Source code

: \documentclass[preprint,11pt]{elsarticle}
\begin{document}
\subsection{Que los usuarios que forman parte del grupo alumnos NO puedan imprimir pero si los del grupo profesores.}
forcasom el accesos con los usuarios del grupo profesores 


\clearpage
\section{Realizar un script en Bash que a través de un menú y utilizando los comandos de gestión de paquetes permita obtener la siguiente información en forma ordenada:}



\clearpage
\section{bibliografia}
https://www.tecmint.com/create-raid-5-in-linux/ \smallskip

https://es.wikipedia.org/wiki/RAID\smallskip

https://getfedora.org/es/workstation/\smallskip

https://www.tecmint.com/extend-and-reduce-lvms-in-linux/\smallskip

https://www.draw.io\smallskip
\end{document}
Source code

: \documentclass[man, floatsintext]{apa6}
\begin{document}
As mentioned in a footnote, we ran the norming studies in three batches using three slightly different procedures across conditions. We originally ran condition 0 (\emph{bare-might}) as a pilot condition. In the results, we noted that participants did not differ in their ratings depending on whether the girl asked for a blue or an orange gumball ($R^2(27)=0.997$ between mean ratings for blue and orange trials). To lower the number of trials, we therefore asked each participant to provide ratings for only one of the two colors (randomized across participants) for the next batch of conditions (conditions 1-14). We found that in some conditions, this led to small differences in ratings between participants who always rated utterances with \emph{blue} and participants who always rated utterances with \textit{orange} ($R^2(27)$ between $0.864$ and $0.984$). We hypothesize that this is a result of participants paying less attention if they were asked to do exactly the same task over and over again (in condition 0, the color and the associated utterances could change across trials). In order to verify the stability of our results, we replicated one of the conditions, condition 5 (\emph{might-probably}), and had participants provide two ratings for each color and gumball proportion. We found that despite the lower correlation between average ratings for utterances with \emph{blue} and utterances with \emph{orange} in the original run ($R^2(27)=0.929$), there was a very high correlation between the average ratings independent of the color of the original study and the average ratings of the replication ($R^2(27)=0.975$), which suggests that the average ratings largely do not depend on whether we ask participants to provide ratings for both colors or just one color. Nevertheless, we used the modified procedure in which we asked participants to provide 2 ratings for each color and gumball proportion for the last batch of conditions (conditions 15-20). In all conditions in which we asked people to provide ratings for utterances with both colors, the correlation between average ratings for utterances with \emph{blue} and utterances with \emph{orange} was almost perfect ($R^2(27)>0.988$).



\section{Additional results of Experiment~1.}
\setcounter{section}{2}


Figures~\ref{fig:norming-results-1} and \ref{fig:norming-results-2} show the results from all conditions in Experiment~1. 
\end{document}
###
■ **REQUIRED WORK**: Above are the records. Copy every line in them holding "tecmint".

■ **YOUR RESPONSE**:
https://www.tecmint.com/create-raid-5-in-linux/ \smallskip
https://www.tecmint.com/extend-and-reduce-lvms-in-linux/\smallskip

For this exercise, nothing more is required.